I’m not one of those fans.

But you can’t argue with the mathematics of all this.

Can you?

Of course you can.


When I posted a version of this to the r/Browns subreddit someone made the point that since Coach Stefanski arrived it’s been a win-lose-win-lose sequence. That’s not entirely true, it’s actually been win-lose-lose-win-lose-lose, etc.

And so I updated the chart:

Season W-L-T Fibonacci #, coach
2018 7-8-1 1 (HJ,GW)
2019 6-10-0 1 (FK)
2020 11-5-0 2 (KS)
2021 8-9-0 3 (KS)
2022 7-10-0 5 (KS)
2023 11-6-0 8 (KS)
2024 3-14-0 13 (KS)
2025 Who knows? 21 (KS?)
2026 Super Bowl! 34 (KS?)

There’s a pattern. 2018 and 2019 (before Stefanski arrived) improved on the preceding 2 seasons, but weren’t great. The Fibonacci numbers are odd.

2020 showed up as an even Fibonacci number, and we reached the playoffs. Remember this.

2021 and 2022 again brought a slide in results – odd Fibonaccis both.

2023 was an even numbered year, and we reached the playoffs. Which was nice.

2024, predictably as far as I’m concerned, brought a desperately deep low in my fandom. An odd-numbered year.

2025, well, as an odd Fibonacci I expect nothing better than misery.
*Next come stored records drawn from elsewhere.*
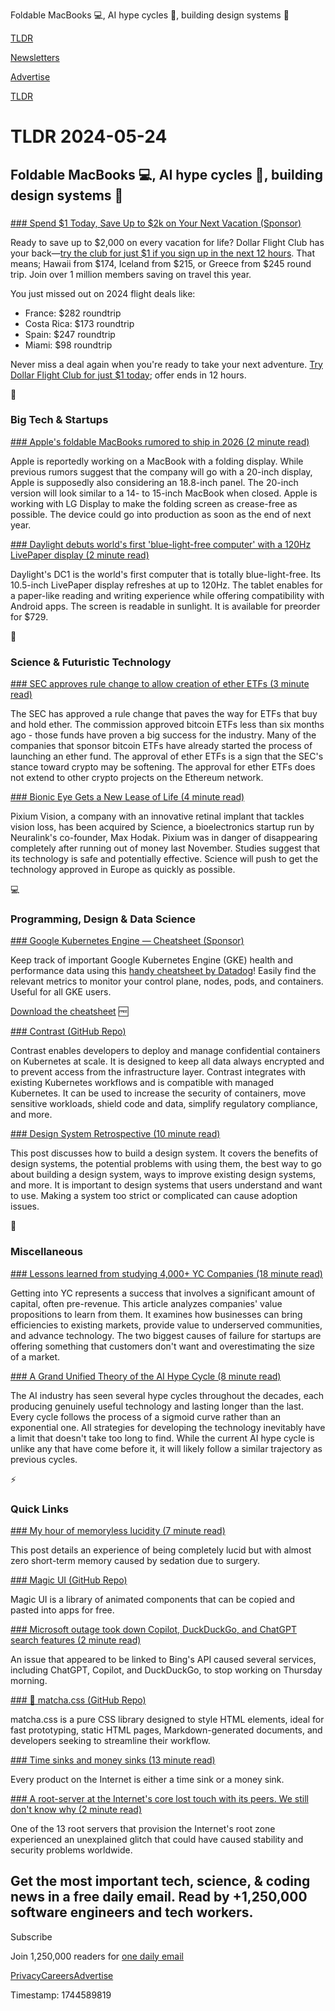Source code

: Foldable MacBooks 💻, AI hype cycles 🤖, building design systems 🎨

[TLDR](/)

[Newsletters](/newsletters)

[Advertise](https://advertise.tldr.tech/)

[TLDR](/)

# TLDR 2024-05-24

## Foldable MacBooks 💻, AI hype cycles 🤖, building design systems 🎨

### 

[### Spend $1 Today, Save Up to $2k on Your Next Vacation (Sponsor)](https://app.dollarflightclub.com/signup/cheapflights4?utm_source=tldr)

Ready to save up to $2,000 on every vacation for life? Dollar Flight Club has your back—[try the club for just $1 if you sign up in the next 12 hours](https://links.tldrnewsletter.com/C5jjsn). That means; Hawaii from $174, Iceland from $215, or Greece from $245 round trip. Join over 1 million members saving on travel this year.

You just missed out on 2024 flight deals like:

* France: $282 roundtrip
* Costa Rica: $173 roundtrip
* Spain: $247 roundtrip
* Miami: $98 roundtrip

Never miss a deal again when you're ready to take your next adventure. [Try Dollar Flight Club for just $1 today](https://links.tldrnewsletter.com/C5jjsn); offer ends in 12 hours.

📱

### Big Tech & Startups

[### Apple's foldable MacBooks rumored to ship in 2026 (2 minute read)](https://www.theverge.com/2024/5/23/24163198/apple-foldable-macbooks-shipments-2026-kuo?utm_source=tldrnewsletter)

Apple is reportedly working on a MacBook with a folding display. While previous rumors suggest that the company will go with a 20-inch display, Apple is supposedly also considering an 18.8-inch panel. The 20-inch version will look similar to a 14- to 15-inch MacBook when closed. Apple is working with LG Display to make the folding screen as crease-free as possible. The device could go into production as soon as the end of next year.

[### Daylight debuts world's first 'blue-light-free computer' with a 120Hz LivePaper display (2 minute read)](https://www.zdnet.com/article/daylight-debuts-worlds-first-blue-light-free-computer-with-a-120hz-livepaper-display/?utm_source=tldrnewsletter)

Daylight's DC1 is the world's first computer that is totally blue-light-free. Its 10.5-inch LivePaper display refreshes at up to 120Hz. The tablet enables for a paper-like reading and writing experience while offering compatibility with Android apps. The screen is readable in sunlight. It is available for preorder for $729.

🚀

### Science & Futuristic Technology

[### SEC approves rule change to allow creation of ether ETFs (3 minute read)](https://www.cnbc.com/2024/05/23/sec-approves-rule-change-to-allow-creation-of-ether-etfs.html?utm_source=tldrnewsletter)

The SEC has approved a rule change that paves the way for ETFs that buy and hold ether. The commission approved bitcoin ETFs less than six months ago - those funds have proven a big success for the industry. Many of the companies that sponsor bitcoin ETFs have already started the process of launching an ether fund. The approval of ether ETFs is a sign that the SEC's stance toward crypto may be softening. The approval for ether ETFs does not extend to other crypto projects on the Ethereum network.

[### Bionic Eye Gets a New Lease of Life (4 minute read)](https://spectrum.ieee.org/pixium-bionic-eye-tech-rescued?utm_source=tldrnewsletter)

Pixium Vision, a company with an innovative retinal implant that tackles vision loss, has been acquired by Science, a bioelectronics startup run by Neuralink's co-founder, Max Hodak. Pixium was in danger of disappearing completely after running out of money last November. Studies suggest that its technology is safe and potentially effective. Science will push to get the technology approved in Europe as quickly as possible.

💻

### Programming, Design & Data Science

[### Google Kubernetes Engine — Cheatsheet (Sponsor)](https://www.datadoghq.com/resources/gke-monitoring-cheatsheet/?utm_source=tldrnewsletter&amp;utm_medium=newsletter&amp;utm_campaign=dg-infra-ww-gke-cheatsheet-tldr)

Keep track of important Google Kubernetes Engine (GKE) health and performance data using this [handy cheatsheet by Datadog](https://www.datadoghq.com/resources/gke-monitoring-cheatsheet/?utm_source=tldrnewsletter&utm_medium=newsletter&utm_campaign=dg-infra-ww-gke-cheatsheet-tldr)! Easily find the relevant metrics to monitor your control plane, nodes, pods, and containers. Useful for all GKE users.

[Download the cheatsheet](https://www.datadoghq.com/resources/gke-monitoring-cheatsheet/?utm_source=tldrnewsletter&utm_medium=newsletter&utm_campaign=dg-infra-ww-gke-cheatsheet-tldr) 🆓

[### Contrast (GitHub Repo)](https://github.com/edgelesssys/contrast?utm_source=tldrnewsletter)

Contrast enables developers to deploy and manage confidential containers on Kubernetes at scale. It is designed to keep all data always encrypted and to prevent access from the infrastructure layer. Contrast integrates with existing Kubernetes workflows and is compatible with managed Kubernetes. It can be used to increase the security of containers, move sensitive workloads, shield code and data, simplify regulatory compliance, and more.

[### Design System Retrospective (10 minute read)](https://kyleshevlin.com/design-system-retrospective/?utm_source=tldrnewsletter)

This post discusses how to build a design system. It covers the benefits of design systems, the potential problems with using them, the best way to go about building a design system, ways to improve existing design systems, and more. It is important to design systems that users understand and want to use. Making a system too strict or complicated can cause adoption issues.

🎁

### Miscellaneous

[### Lessons learned from studying 4,000+ YC Companies (18 minute read)](https://amvizion.org/blog/lessons-learned-from-yc.html?utm_source=tldrnewsletter)

Getting into YC represents a success that involves a significant amount of capital, often pre-revenue. This article analyzes companies' value propositions to learn from them. It examines how businesses can bring efficiencies to existing markets, provide value to underserved communities, and advance technology. The two biggest causes of failure for startups are offering something that customers don't want and overestimating the size of a market.

[### A Grand Unified Theory of the AI Hype Cycle (8 minute read)](https://blog.glyph.im/2024/05/grand-unified-ai-hype.html?utm_source=tldrnewsletter)

The AI industry has seen several hype cycles throughout the decades, each producing genuinely useful technology and lasting longer than the last. Every cycle follows the process of a sigmoid curve rather than an exponential one. All strategies for developing the technology inevitably have a limit that doesn't take too long to find. While the current AI hype cycle is unlike any that have come before it, it will likely follow a similar trajectory as previous cycles.

⚡

### Quick Links

[### My hour of memoryless lucidity (7 minute read)](https://www.lesswrong.com/posts/bkr9BozFuh7ytiwbK/my-hour-of-memoryless-lucidity?utm_source=tldrnewsletter)

This post details an experience of being completely lucid but with almost zero short-term memory caused by sedation due to surgery.

[### Magic UI (GitHub Repo)](https://github.com/magicuidesign/magicui?utm_source=tldrnewsletter)

Magic UI is a library of animated components that can be copied and pasted into apps for free.

[### Microsoft outage took down Copilot, DuckDuckGo, and ChatGPT search features (2 minute read)](https://www.theverge.com/2024/5/23/24163094/microsoft-bing-search-outage-copilot-duckduckgo-chatgpt?utm_source=tldrnewsletter)

An issue that appeared to be linked to Bing's API caused several services, including ChatGPT, Copilot, and DuckDuckGo, to stop working on Thursday morning.

[### 🍵 matcha.css (GitHub Repo)](https://github.com/lowlighter/matcha?utm_source=tldrnewsletter)

matcha.css is a pure CSS library designed to style HTML elements, ideal for fast prototyping, static HTML pages, Markdown-generated documents, and developers seeking to streamline their workflow.

[### Time sinks and money sinks (13 minute read)](https://andrewchen.substack.com/p/time-sinks-and-money-sinks?utm_source=tldrnewsletter)

Every product on the Internet is either a time sink or a money sink.

[### A root-server at the Internet's core lost touch with its peers. We still don't know why (2 minute read)](https://arstechnica.com/security/2024/05/dns-glitch-that-threatened-internet-stability-fixed-cause-remains-unclear/?utm_source=tldrnewsletter)

One of the 13 root servers that provision the Internet's root zone experienced an unexplained glitch that could have caused stability and security problems worldwide.

## Get the most important tech, science, & coding news in a free daily email. Read by +1,250,000 software engineers and tech workers.

Subscribe

Join 1,250,000 readers for [one daily email](/api/latest/tech)

[Privacy](/privacy)[Careers](https://jobs.ashbyhq.com/tldr.tech)[Advertise](/tech/advertise)

Timestamp: 1744589819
But, as the table clearly states, 2026 is going to be a Super Bowl season; we Browns fans should expect nothing less!


Footnotes? Oh yes!

  1. The life, works and legacy of Fibonacci (Wikipedia).
  2. The Fibonacci sequence (Wikipedia).
  3. The Fibonacci spiral (Wikipedia).
  4. A List of Cleveland Browns seasons (Wikipedia).
  5. The Golden spiral (Wikipedia). Linked here for the continuously zooming/magnifying image at the top of the page. Oooh, mathematics porn!
  6. Wikipedia image by Romain, credits.
  7. Noted seer Nostradamus (Wikipedia).